Beans lead the poll for most consumed bio-fortified food
Edgar Vhera Agriculture Specialist Writer
IRON-RICH beans (NUA45) are currently the most consumed bio-fortified crop in the country, a recent report by the 2023 Zimbabwe Livelihoods Assessment Committee (ZimLAC), formerly Zimbabwe Vulnerability Assessment Committee (ZimVAC), has revealed.
The ZimLAC report underlined that among the proportion of households that consumed biofortified crops, seven percent was on iron rich NUA45 bean followed by orange fleshed sweet potato on six.
Orange (Vitamin A) maize and other biofortified foods came third with a consumption of five percent each.
The ZimLAC report indicated that eating of biofortified foods was prevalent in Mashonaland East province, followed by Manicaland, Masvingo and Mashonaland Central provinces in that order.

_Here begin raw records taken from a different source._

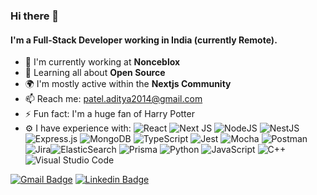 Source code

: 

### Hi there 👋

#### I'm a Full-Stack Developer working in India (currently Remote).

- 🏢 I'm currently working at **Nonceblox**
- 🌱 Learning all about **Open Source**
- 🌍 I'm mostly active within the **Nextjs Community**
- 📫 Reach me: patel.aditya2014@gmail.com
- ⚡️ Fun fact: I'm a huge fan of Harry Potter
- ⚙️ I have experience with:
 ![React](https://img.shields.io/badge/react-%2320232a.svg?style=for-the-badge&logo=react&logoColor=%2361DAFB) ![Next JS](https://img.shields.io/badge/Next-black?style=for-the-badge&logo=next.js&logoColor=white) ![NodeJS](https://img.shields.io/badge/node.js-6DA55F?style=for-the-badge&logo=node.js&logoColor=white) ![NestJS](https://img.shields.io/badge/nestjs-%23E0234E.svg?style=for-the-badge&logo=nestjs&logoColor=white) ![Express.js](https://img.shields.io/badge/express.js-%23404d59.svg?style=for-the-badge&logo=express&logoColor=%2361DAFB) ![MongoDB](https://img.shields.io/badge/MongoDB-%234ea94b.svg?style=for-the-badge&logo=mongodb&logoColor=white) ![TypeScript](https://img.shields.io/badge/typescript-%23007ACC.svg?style=for-the-badge&logo=typescript&logoColor=white) ![Jest](https://img.shields.io/badge/-jest-%23C21325?style=for-the-badge&logo=jest&logoColor=white) ![Mocha](https://img.shields.io/badge/-mocha-%238D6748?style=for-the-badge&logo=mocha&logoColor=white) ![Postman](https://img.shields.io/badge/Postman-FF6C37?style=for-the-badge&logo=postman&logoColor=white) ![Jira](https://img.shields.io/badge/jira-%230A0FFF.svg?style=for-the-badge&logo=jira&logoColor=white)![ElasticSearch](https://img.shields.io/badge/-ElasticSearch-005571?style=for-the-badge&logo=elasticsearch) ![Prisma](https://img.shields.io/badge/Prisma-3982CE?style=for-the-badge&logo=Prisma&logoColor=white) ![Python](https://img.shields.io/badge/python-3670A0?style=for-the-badge&logo=python&logoColor=ffdd54) ![JavaScript](https://img.shields.io/badge/javascript-%23323330.svg?style=for-the-badge&logo=javascript&logoColor=%23F7DF1E) ![C++](https://img.shields.io/badge/c++-%2300599C.svg?style=for-the-badge&logo=c%2B%2B&logoColor=white) ![Visual Studio Code](https://img.shields.io/badge/Visual%20Studio%20Code-0078d7.svg?style=for-the-badge&logo=visual-studio-code&logoColor=white)

[![Gmail Badge](https://img.shields.io/badge/-Gmail%20Aditya-D14836?style=for-the-badge&logo=gmail&logoColor=white)](mailto:patel.aditya2014@gmail.com "Connect via Email")
[![Linkedin Badge](https://img.shields.io/badge/-Linkedin%20Aditya-230077B5?style=for-the-badge&logo=linkedin&logoColor=white)](https://www.linkedin.com/in/adityap314/ "Connect on LinkedIn")

<!---
adiCacti/adiCacti is a ✨ special ✨ repository because its `README.md` (this file) appears on your GitHub profile.
You can click the Preview link to take a look at your changes.
--->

All other provinces are consuming bio-fortified foods but on a small-scale.
Recently, the country weaned itself from the “vulnerability” class in the livelihoods assessment exercise following its achievement of food security and stabilisation of the economy under the Second Republic.
In an African Union report 2020 “Upscaling Bio-fortification in Africa: A Roadmap” bio-fortification was defined as the process of breeding food crops that are rich in bio-available micro-nutrients such as vitamin A, zinc, and iron.
“These crops are bio-fortified by loading higher levels of minerals and vitamins in their seeds and roots during growth. Through bio-fortification, scientists can provide farmers with crop varieties that provide essential micro-nutrients and can naturally reduce anaemia, cognitive impairment, disease, and other malnutrition-related health problems that affect billions of people,” said the report.
The country’s micro-nutrient survey of 2012 showed the burden of vitamin A, iron and zinc deficiencies as 72 and 61 percent of children under five and women of child bearing age (WCBA) were iron deficient respectively. It also showed that 19 and 23 percent of under-fives and WCBA were vitamin A deficient correspondingly.
Micro-nutrient deficiency is the lack of minerals such as vitamin A, iron and zinc due to lack of dietary diversity which results in stunted growth, impaired learning in children and maternal deaths.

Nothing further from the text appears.